What needs to be done.
Among the entries below, find every line that contains the string "though", then copy it.

Entries provided.
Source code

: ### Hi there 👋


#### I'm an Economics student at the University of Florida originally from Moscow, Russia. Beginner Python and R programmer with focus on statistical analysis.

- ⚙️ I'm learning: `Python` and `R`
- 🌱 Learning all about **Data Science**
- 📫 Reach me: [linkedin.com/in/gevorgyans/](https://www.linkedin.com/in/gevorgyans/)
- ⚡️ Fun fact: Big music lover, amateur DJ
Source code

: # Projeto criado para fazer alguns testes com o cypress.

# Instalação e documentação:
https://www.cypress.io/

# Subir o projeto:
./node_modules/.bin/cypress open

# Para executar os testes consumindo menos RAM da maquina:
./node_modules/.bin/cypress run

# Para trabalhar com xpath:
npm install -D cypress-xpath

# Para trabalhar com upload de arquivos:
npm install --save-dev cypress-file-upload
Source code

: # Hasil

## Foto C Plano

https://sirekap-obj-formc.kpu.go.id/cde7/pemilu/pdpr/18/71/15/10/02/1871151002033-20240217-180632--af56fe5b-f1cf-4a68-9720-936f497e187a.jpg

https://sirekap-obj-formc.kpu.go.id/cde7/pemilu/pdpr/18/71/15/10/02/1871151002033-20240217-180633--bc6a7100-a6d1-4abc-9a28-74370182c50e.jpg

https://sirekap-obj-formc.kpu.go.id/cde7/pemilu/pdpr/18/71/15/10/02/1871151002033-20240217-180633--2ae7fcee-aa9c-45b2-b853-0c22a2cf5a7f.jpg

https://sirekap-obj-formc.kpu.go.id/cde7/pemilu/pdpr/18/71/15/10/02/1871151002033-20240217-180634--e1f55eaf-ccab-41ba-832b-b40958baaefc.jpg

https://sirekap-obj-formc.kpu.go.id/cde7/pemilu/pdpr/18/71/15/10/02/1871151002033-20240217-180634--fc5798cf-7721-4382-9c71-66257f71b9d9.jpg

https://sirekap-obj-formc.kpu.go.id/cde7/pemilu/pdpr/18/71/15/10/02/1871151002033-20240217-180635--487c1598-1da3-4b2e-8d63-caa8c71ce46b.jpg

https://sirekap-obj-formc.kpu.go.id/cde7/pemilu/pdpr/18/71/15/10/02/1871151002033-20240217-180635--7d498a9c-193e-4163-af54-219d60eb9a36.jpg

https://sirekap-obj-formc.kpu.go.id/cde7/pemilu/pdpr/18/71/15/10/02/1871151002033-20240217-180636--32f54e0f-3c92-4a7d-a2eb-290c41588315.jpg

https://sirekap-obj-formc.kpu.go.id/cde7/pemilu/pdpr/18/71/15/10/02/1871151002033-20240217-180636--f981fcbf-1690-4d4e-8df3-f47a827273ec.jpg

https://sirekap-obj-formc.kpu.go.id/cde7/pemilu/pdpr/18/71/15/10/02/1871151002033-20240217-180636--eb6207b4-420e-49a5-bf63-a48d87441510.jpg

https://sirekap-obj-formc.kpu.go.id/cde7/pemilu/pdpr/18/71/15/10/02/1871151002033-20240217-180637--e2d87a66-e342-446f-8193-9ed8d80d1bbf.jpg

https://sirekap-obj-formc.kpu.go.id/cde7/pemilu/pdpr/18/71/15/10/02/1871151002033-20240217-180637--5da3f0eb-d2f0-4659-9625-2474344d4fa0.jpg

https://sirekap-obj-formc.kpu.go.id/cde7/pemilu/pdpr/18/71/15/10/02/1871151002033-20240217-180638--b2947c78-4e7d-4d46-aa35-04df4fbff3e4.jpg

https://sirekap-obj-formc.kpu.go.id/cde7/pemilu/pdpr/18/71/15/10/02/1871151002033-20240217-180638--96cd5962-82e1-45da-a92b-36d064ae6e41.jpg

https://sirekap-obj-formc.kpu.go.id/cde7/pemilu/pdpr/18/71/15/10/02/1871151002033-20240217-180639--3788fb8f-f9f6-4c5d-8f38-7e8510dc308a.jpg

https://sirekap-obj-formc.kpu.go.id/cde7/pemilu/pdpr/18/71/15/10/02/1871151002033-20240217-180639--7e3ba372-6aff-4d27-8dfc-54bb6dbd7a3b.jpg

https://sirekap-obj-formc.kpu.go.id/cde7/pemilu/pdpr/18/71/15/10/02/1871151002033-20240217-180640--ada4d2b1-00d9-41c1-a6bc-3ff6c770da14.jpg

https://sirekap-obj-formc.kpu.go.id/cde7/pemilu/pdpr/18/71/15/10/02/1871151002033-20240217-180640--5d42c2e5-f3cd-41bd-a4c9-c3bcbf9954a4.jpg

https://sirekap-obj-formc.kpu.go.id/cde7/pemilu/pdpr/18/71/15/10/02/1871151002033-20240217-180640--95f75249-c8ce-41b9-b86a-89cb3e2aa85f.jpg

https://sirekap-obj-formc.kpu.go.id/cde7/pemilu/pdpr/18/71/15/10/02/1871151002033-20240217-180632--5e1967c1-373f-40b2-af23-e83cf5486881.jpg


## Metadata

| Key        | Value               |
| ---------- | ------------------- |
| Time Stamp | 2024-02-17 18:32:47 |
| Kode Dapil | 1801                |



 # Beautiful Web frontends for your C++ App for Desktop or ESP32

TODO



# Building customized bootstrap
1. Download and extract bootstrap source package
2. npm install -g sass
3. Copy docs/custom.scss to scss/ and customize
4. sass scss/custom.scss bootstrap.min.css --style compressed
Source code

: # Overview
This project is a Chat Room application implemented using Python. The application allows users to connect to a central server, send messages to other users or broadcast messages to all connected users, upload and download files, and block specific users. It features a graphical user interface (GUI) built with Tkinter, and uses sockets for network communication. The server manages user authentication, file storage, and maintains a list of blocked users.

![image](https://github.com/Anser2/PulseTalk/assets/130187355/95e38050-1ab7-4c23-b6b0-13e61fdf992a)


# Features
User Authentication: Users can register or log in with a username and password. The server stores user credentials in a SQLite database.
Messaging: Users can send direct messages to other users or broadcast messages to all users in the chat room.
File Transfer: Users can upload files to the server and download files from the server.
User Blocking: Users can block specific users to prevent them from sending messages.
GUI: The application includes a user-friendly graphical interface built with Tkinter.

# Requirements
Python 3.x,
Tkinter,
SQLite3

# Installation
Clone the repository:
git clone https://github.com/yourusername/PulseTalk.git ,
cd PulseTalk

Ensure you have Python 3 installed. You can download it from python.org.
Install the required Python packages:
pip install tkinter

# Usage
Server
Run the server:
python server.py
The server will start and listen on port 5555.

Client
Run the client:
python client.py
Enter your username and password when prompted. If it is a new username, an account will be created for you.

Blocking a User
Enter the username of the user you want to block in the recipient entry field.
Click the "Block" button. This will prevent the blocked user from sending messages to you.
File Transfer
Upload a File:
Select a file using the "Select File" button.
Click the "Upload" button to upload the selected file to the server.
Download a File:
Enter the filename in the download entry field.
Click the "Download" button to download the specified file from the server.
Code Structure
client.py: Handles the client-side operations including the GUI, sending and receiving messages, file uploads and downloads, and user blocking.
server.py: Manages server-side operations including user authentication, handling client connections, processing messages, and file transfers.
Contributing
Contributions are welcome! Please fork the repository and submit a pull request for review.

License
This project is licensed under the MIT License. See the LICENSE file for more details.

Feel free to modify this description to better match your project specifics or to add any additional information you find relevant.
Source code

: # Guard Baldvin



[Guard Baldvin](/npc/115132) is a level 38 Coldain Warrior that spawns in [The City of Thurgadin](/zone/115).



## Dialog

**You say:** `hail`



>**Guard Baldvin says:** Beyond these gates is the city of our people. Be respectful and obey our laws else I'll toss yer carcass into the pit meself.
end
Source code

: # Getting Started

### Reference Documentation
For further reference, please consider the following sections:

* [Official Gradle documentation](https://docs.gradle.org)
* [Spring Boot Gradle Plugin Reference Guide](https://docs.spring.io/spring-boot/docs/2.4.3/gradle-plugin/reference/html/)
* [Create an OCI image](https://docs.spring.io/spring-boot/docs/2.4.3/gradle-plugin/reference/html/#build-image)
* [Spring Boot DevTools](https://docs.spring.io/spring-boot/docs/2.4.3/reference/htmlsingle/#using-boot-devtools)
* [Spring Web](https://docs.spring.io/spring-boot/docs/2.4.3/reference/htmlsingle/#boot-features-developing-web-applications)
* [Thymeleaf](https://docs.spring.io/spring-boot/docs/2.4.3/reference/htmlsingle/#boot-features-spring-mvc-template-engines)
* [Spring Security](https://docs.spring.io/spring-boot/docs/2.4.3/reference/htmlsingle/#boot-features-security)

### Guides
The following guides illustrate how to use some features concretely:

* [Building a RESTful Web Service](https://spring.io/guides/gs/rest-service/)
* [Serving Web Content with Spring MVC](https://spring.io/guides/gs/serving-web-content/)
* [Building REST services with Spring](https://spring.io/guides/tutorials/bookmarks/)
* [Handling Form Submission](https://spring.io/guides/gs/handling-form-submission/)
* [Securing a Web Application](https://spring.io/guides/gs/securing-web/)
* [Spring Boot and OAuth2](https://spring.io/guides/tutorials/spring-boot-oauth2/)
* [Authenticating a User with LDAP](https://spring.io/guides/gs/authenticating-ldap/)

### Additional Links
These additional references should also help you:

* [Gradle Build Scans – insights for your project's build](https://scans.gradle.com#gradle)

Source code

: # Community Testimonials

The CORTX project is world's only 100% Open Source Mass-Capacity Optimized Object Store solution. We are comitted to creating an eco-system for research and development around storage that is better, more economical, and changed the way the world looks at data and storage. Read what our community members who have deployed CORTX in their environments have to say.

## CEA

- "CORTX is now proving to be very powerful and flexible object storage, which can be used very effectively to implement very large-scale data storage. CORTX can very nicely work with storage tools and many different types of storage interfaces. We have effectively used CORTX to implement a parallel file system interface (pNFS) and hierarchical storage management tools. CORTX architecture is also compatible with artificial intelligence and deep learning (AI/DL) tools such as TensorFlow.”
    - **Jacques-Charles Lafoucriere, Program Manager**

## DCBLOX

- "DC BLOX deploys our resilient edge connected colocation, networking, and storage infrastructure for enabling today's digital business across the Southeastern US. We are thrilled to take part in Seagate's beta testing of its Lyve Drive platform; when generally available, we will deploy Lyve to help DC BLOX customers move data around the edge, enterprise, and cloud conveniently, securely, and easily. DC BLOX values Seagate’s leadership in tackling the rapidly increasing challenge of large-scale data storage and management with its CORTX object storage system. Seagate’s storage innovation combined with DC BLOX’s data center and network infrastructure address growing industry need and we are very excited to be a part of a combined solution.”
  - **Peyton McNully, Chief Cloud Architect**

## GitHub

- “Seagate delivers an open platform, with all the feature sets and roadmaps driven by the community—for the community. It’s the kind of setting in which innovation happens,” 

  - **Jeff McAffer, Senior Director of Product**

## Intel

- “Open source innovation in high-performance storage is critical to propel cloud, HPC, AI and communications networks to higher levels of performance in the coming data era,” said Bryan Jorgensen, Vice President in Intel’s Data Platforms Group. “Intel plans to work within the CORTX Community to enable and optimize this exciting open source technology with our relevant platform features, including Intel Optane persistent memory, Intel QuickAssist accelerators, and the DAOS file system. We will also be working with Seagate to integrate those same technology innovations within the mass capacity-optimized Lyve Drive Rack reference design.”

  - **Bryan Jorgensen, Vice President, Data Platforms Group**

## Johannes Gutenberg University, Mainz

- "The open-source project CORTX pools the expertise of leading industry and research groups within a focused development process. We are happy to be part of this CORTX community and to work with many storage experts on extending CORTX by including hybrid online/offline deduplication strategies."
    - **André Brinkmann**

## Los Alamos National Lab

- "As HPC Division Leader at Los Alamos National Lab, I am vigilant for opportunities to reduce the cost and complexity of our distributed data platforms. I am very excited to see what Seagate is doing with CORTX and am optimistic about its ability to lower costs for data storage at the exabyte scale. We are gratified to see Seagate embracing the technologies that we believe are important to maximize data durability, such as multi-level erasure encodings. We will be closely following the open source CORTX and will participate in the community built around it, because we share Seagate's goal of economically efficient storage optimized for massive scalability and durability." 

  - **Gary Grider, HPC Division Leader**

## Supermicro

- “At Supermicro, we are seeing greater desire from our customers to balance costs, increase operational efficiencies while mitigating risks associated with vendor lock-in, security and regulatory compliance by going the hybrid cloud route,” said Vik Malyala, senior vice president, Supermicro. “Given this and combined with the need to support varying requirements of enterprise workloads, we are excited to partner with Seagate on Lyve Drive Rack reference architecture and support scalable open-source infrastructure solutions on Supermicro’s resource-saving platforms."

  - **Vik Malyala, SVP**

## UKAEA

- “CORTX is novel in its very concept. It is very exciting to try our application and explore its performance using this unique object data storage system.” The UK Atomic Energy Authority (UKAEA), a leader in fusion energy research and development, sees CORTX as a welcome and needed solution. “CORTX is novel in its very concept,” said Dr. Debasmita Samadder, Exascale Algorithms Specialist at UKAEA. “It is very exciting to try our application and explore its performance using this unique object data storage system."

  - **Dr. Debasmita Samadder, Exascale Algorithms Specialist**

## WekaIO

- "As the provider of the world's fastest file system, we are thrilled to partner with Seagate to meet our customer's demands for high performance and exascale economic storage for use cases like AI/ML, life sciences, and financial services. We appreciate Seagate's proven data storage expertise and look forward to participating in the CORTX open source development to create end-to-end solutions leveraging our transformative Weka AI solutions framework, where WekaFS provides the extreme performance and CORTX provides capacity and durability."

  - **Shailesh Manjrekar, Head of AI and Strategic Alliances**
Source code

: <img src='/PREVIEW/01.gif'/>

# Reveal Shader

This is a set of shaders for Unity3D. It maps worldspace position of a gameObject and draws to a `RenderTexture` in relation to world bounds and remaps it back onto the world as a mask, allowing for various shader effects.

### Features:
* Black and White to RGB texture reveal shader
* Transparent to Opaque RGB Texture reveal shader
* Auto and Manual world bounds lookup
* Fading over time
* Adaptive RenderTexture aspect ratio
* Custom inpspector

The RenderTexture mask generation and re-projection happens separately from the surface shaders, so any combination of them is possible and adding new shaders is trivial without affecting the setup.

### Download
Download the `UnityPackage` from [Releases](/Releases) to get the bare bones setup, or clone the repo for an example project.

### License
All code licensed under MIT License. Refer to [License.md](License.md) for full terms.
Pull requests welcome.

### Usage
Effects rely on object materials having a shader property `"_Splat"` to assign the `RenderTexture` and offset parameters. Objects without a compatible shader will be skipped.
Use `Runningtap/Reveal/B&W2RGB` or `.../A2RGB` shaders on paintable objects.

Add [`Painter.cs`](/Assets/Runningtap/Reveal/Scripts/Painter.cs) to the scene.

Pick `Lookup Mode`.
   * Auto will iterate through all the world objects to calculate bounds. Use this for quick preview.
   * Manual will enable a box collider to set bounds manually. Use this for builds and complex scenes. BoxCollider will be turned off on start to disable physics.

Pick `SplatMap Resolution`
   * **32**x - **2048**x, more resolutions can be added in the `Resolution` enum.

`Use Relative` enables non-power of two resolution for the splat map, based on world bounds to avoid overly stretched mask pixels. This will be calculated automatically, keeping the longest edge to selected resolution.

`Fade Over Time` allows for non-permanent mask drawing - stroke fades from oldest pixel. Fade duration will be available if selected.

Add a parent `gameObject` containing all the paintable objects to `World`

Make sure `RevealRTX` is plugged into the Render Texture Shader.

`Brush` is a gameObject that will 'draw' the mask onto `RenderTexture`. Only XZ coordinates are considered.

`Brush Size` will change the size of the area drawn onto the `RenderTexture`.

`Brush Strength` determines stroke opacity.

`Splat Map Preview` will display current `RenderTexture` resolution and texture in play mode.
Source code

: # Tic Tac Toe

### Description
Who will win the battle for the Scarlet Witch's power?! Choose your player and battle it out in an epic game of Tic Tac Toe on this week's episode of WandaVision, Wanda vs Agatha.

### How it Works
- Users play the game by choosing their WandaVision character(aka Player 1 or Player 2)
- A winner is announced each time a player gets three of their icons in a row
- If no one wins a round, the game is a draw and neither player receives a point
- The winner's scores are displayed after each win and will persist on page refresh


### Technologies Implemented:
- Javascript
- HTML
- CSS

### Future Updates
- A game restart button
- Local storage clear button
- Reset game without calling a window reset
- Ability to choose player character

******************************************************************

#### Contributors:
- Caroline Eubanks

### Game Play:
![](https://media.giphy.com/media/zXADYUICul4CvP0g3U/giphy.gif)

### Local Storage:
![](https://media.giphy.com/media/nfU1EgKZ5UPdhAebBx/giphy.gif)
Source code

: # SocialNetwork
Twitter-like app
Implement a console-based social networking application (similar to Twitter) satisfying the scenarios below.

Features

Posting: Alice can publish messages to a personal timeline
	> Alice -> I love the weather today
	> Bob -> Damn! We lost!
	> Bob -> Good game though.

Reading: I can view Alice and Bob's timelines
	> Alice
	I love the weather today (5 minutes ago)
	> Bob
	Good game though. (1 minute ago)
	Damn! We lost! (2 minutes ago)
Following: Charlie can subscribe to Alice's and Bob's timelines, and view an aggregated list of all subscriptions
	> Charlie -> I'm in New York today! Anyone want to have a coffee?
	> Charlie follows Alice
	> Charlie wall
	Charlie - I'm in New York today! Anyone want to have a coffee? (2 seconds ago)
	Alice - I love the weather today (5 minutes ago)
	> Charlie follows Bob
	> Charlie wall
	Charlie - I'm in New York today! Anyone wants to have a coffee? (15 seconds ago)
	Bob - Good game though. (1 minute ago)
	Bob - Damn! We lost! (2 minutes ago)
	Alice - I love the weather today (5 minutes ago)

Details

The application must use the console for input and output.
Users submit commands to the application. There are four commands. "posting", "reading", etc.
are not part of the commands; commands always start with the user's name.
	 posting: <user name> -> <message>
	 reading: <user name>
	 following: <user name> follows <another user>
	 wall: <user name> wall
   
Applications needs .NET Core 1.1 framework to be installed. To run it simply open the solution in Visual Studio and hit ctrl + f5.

Output of the task.
	> Bob -> Good game though.
	Good game though. (1 minute ago)
	Bob - Good game though. (1 minute ago)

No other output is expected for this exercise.